**Exercise aim**
Everything in the listing below must be set down again exactly, apart from the pictures.
Segment Open
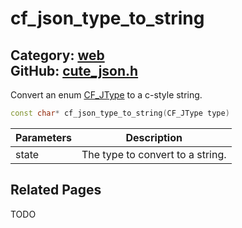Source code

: [](../header.md ':include')

# cf_json_type_to_string

Category: [web](/api_reference?id=web)  
GitHub: [cute_json.h](https://github.com/RandyGaul/cute_framework/blob/master/include/cute_json.h)  
---

Convert an enum [CF_JType](/json/cf_jtype.md) to a c-style string.

```cpp
const char* cf_json_type_to_string(CF_JType type)
```

Parameters | Description
--- | ---
state | The type to convert to a string.

## Related Pages

TODO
Segment Closed
**Answer space**
Source code

: [](../header.md ':include')

# cf_json_type_to_string

Category: [web](/api_reference?id=web)  
GitHub: [cute_json.h](https://github.com/RandyGaul/cute_framework/blob/master/include/cute_json.h)  
---

Convert an enum [CF_JType](/json/cf_jtype.md) to a c-style string.

```cpp
const char* cf_json_type_to_string(CF_JType type)
```

Parameters | Description
--- | ---
state | The type to convert to a string.

## Related Pages

TODO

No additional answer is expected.